Directions: Repeat precisely the span of lines below that opens with the line containing "Adds all of" and closes with the line containing "#### AddEvents", both included.

Given records: Begin

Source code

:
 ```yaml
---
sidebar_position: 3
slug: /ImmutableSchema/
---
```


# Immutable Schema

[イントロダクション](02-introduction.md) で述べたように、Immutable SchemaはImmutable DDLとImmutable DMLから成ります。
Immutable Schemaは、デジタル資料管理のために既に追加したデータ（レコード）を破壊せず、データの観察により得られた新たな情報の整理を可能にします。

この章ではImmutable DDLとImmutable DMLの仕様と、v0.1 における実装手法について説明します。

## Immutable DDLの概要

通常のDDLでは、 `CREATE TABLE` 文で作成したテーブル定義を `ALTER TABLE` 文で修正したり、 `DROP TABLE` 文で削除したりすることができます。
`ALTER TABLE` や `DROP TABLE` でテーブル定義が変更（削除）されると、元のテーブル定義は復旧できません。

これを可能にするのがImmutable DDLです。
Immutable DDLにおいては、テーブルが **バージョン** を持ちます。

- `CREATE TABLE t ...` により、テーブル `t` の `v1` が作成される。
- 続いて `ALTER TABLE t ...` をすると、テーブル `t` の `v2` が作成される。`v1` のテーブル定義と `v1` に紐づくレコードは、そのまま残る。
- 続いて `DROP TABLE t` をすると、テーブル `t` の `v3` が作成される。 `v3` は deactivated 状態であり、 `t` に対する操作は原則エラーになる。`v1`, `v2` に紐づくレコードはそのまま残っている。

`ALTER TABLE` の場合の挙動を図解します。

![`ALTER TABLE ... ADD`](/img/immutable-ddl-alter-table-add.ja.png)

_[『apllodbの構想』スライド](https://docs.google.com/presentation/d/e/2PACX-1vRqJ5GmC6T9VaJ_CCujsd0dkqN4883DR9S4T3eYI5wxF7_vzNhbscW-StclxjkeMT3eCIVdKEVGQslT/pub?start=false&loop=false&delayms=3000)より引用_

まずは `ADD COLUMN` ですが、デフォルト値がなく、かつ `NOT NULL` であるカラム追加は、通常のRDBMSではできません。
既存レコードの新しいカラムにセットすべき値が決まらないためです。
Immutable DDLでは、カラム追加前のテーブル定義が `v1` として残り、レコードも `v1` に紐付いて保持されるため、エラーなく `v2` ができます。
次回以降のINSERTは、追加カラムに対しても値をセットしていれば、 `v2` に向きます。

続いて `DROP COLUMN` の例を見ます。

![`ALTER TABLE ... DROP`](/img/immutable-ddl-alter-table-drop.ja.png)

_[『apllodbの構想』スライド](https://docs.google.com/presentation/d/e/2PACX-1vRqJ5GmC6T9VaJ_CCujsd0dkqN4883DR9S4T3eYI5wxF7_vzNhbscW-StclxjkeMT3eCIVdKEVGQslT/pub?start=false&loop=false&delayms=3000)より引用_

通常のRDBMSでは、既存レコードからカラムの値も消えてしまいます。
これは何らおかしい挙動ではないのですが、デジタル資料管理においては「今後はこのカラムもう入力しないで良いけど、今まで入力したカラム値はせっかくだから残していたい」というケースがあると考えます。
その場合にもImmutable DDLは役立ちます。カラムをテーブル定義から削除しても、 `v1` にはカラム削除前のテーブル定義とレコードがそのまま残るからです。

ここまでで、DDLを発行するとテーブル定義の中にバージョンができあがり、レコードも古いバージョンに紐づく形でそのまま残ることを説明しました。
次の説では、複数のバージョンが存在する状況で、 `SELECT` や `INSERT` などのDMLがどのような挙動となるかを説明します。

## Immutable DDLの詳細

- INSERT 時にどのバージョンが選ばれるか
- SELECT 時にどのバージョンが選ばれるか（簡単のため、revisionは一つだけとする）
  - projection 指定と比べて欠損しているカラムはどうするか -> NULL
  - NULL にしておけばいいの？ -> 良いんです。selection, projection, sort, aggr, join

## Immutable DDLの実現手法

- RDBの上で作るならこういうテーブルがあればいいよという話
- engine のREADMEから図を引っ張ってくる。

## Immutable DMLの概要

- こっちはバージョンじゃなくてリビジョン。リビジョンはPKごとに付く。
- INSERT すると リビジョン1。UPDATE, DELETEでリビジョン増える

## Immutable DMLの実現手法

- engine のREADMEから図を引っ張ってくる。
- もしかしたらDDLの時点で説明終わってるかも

Given records: End
Given records: Begin

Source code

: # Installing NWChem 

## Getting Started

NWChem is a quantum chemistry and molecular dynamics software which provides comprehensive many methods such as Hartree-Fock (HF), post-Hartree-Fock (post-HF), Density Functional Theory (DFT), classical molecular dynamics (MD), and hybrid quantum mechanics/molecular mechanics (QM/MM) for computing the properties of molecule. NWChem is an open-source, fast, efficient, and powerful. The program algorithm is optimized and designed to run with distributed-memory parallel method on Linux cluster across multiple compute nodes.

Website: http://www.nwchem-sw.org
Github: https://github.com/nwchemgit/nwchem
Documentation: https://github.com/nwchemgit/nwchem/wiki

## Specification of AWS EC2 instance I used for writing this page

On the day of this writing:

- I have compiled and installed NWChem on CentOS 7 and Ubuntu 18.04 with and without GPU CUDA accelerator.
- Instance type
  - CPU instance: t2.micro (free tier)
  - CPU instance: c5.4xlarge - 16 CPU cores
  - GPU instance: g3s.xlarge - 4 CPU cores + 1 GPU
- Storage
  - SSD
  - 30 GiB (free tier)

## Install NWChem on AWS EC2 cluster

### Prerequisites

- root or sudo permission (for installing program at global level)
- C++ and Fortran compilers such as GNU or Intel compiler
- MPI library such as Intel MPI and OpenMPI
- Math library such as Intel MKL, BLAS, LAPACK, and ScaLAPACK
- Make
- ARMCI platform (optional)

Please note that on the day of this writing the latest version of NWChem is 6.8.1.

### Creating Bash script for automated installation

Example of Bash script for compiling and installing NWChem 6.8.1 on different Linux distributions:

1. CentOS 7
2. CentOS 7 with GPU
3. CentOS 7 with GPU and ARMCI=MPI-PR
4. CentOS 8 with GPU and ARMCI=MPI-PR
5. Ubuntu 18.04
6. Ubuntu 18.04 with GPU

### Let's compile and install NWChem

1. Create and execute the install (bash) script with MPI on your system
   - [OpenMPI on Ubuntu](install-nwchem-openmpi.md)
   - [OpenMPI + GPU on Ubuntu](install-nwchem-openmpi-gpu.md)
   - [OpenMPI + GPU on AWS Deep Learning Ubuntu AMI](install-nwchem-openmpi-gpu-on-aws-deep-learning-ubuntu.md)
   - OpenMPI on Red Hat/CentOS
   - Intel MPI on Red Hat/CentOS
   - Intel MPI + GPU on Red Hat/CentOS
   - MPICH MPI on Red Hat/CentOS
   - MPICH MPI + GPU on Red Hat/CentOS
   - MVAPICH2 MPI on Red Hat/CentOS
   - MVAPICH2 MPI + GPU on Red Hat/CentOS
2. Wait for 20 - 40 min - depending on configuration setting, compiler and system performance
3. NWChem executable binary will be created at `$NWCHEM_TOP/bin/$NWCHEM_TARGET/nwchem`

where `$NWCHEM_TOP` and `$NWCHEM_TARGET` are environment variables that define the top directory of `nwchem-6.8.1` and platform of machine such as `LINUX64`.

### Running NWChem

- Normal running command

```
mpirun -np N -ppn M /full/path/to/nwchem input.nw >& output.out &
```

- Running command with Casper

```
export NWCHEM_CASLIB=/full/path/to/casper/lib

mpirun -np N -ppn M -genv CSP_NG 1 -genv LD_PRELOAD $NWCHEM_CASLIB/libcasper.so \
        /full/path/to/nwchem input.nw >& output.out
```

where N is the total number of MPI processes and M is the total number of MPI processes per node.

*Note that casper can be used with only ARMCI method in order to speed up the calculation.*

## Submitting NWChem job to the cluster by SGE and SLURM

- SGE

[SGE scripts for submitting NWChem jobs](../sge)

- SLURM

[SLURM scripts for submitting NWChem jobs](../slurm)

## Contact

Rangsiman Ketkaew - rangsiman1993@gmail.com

Given records: End
Given records: Begin

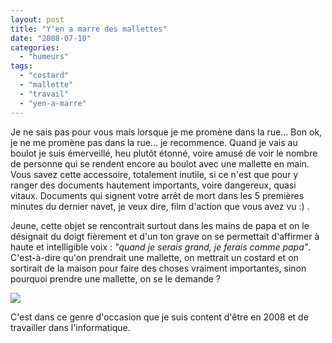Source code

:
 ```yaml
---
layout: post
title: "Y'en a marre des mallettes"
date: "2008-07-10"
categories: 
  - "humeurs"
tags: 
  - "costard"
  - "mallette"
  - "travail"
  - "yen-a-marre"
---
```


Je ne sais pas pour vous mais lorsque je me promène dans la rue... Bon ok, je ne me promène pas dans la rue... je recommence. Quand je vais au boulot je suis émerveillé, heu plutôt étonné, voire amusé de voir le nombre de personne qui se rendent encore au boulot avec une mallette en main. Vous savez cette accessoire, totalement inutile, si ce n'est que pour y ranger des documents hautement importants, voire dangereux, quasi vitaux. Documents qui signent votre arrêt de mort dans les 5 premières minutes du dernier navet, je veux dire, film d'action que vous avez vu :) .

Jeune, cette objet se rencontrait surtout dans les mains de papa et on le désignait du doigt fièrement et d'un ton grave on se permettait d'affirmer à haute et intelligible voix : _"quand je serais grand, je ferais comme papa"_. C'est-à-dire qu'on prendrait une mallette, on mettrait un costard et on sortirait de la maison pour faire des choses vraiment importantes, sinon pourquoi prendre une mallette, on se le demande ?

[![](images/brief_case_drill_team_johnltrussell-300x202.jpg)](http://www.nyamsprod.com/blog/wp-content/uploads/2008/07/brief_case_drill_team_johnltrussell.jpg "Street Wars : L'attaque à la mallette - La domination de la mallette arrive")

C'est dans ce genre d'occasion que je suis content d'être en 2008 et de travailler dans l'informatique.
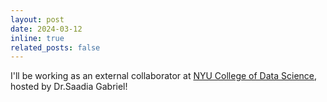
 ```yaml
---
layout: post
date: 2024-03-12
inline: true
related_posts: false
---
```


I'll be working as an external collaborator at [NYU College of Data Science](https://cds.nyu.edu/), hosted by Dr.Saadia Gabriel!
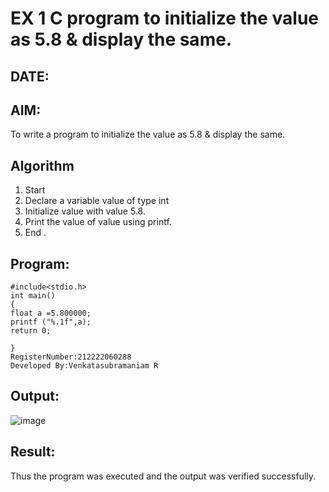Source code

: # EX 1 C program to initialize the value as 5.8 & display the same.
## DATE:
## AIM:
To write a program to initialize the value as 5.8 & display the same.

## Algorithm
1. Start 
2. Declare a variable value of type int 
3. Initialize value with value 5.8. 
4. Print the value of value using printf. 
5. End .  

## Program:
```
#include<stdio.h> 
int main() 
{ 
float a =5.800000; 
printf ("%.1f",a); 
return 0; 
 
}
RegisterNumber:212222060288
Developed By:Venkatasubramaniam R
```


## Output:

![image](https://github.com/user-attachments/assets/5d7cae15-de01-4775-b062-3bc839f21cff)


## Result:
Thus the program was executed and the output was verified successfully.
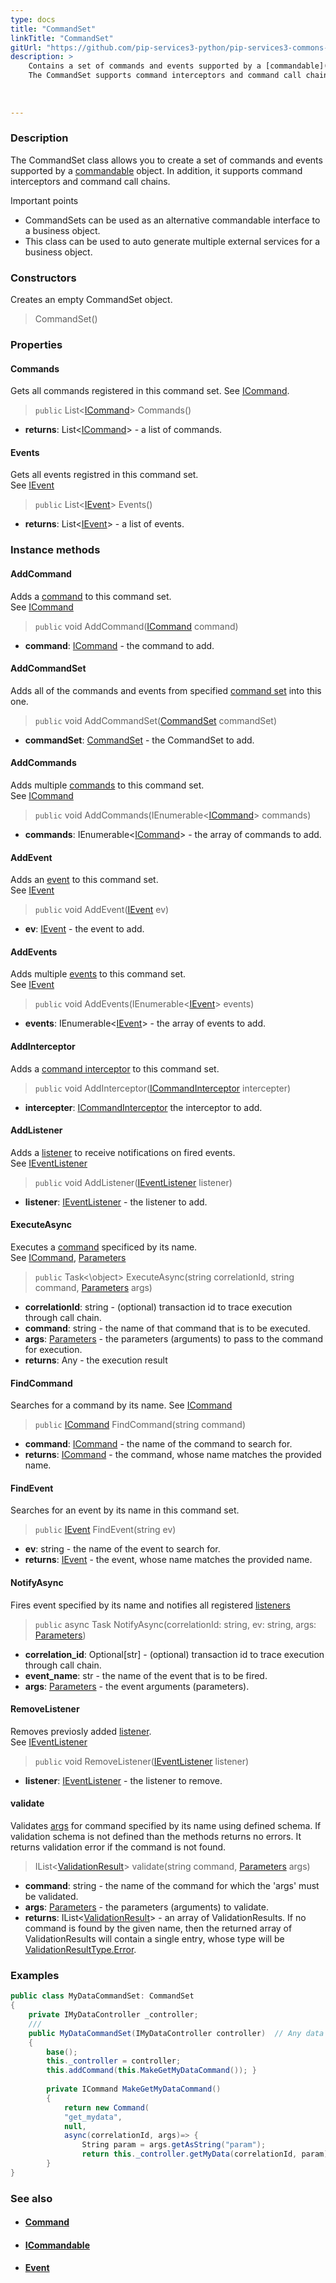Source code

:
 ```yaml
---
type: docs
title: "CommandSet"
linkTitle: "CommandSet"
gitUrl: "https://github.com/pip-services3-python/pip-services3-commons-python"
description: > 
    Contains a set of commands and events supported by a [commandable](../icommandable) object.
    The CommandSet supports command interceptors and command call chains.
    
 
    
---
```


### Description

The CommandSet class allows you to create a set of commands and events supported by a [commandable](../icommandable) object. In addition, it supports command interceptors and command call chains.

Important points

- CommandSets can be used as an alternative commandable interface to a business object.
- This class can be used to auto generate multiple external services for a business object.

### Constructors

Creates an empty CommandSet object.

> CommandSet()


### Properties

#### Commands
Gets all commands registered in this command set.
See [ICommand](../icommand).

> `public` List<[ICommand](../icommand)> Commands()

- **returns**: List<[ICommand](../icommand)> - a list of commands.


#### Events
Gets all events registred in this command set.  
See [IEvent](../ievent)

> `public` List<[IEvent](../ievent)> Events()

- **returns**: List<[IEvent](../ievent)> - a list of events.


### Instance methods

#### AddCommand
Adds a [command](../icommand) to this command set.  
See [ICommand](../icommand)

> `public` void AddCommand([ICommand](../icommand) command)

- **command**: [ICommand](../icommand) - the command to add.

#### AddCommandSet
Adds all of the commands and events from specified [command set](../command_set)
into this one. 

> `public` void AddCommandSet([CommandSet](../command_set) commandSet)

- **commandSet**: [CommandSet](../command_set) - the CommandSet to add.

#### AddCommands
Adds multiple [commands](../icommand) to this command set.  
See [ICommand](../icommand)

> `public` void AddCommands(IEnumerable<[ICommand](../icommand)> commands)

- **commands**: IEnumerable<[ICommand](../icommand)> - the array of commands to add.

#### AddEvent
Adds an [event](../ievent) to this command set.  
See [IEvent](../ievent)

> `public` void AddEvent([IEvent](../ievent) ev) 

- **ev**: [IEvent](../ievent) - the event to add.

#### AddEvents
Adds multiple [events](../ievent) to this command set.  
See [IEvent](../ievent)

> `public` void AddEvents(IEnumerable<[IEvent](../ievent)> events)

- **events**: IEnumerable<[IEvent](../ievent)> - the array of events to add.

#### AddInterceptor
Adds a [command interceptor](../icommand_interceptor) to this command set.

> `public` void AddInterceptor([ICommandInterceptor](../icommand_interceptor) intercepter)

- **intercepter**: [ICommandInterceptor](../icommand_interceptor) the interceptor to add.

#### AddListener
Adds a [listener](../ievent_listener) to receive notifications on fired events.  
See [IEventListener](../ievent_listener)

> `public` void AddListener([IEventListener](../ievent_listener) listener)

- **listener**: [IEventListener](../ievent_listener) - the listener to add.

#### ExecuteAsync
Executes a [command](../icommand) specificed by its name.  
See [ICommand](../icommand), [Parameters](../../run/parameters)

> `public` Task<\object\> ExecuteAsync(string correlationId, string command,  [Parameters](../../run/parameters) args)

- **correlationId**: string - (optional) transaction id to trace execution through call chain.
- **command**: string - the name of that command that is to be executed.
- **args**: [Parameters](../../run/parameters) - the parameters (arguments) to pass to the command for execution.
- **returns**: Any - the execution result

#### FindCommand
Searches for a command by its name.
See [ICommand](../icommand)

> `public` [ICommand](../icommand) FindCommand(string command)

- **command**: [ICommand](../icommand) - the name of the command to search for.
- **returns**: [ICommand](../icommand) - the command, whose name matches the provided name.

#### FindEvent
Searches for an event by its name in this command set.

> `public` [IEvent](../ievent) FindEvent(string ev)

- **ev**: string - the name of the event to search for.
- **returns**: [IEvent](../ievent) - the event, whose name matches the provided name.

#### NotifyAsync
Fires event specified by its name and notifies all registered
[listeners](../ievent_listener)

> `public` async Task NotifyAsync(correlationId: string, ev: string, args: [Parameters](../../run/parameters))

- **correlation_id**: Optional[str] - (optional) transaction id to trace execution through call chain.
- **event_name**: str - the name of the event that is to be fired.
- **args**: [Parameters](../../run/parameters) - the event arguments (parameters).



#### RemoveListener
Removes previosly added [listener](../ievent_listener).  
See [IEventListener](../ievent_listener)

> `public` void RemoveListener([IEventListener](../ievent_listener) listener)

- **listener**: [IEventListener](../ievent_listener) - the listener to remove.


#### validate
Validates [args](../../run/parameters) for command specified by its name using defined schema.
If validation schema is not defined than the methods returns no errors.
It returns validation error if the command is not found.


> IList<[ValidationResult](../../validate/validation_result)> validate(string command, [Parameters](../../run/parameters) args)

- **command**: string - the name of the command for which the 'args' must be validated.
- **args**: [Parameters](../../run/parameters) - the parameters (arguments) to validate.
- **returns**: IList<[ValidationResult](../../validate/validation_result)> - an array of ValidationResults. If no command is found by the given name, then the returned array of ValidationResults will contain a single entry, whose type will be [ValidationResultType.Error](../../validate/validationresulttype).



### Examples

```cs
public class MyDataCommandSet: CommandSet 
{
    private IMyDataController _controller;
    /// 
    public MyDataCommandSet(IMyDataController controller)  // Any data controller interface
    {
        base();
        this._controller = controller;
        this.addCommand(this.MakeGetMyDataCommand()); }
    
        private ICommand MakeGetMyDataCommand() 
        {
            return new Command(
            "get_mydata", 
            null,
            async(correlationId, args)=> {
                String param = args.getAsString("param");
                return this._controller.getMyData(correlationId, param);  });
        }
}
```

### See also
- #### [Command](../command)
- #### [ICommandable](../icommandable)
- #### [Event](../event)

Given records: End

Response below:
Adds all of the commands and events from specified [command set](../command_set)
into this one. 

> `public` void AddCommandSet([CommandSet](../command_set) commandSet)

- **commandSet**: [CommandSet](../command_set) - the CommandSet to add.

#### AddCommands
Adds multiple [commands](../icommand) to this command set.  
See [ICommand](../icommand)

> `public` void AddCommands(IEnumerable<[ICommand](../icommand)> commands)

- **commands**: IEnumerable<[ICommand](../icommand)> - the array of commands to add.

#### AddEvent
Adds an [event](../ievent) to this command set.  
See [IEvent](../ievent)

> `public` void AddEvent([IEvent](../ievent) ev) 

- **ev**: [IEvent](../ievent) - the event to add.

#### AddEvents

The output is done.